**Saved data entries:**
┄┄┄┄┄┄┄┄┄┄┄┄┄┄┄┄┄┄┄┄

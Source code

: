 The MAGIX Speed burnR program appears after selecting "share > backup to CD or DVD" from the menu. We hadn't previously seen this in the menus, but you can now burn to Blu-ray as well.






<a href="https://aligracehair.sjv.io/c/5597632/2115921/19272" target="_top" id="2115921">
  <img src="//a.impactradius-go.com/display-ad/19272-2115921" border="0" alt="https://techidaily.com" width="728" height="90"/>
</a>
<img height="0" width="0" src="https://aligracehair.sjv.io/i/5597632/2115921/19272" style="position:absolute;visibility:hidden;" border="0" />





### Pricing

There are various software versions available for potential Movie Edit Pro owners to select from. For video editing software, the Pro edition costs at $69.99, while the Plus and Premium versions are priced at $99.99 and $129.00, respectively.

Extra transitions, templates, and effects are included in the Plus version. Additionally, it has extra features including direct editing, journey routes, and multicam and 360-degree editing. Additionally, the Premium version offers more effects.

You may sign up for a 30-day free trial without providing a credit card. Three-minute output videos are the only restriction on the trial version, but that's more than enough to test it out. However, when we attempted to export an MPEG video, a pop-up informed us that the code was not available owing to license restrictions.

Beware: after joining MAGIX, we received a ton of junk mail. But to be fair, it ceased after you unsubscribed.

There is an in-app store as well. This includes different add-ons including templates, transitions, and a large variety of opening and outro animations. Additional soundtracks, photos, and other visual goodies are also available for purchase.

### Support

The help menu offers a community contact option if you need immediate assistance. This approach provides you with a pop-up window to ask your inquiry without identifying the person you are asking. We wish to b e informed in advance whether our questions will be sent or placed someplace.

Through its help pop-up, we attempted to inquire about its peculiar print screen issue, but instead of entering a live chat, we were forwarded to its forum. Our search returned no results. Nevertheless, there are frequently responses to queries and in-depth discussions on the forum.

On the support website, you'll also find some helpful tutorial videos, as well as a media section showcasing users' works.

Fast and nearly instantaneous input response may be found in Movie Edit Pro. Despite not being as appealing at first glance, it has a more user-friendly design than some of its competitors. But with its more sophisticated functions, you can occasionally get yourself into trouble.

┄┄┄┄┄┄┄┄┄┄┄┄┄┄┄┄┄┄┄┄

**TASK PROMPT:**
Take the lines above from the one containing "There are various" down to the one containing "### Support", and transcribe them exactly, both ends included.

**SOLUTION BELOW:**
There are various software versions available for potential Movie Edit Pro owners to select from. For video editing software, the Pro edition costs at $69.99, while the Plus and Premium versions are priced at $99.99 and $129.00, respectively.

Extra transitions, templates, and effects are included in the Plus version. Additionally, it has extra features including direct editing, journey routes, and multicam and 360-degree editing. Additionally, the Premium version offers more effects.

You may sign up for a 30-day free trial without providing a credit card. Three-minute output videos are the only restriction on the trial version, but that's more than enough to test it out. However, when we attempted to export an MPEG video, a pop-up informed us that the code was not available owing to license restrictions.

Beware: after joining MAGIX, we received a ton of junk mail. But to be fair, it ceased after you unsubscribed.

There is an in-app store as well. This includes different add-ons including templates, transitions, and a large variety of opening and outro animations. Additional soundtracks, photos, and other visual goodies are also available for purchase.

### Support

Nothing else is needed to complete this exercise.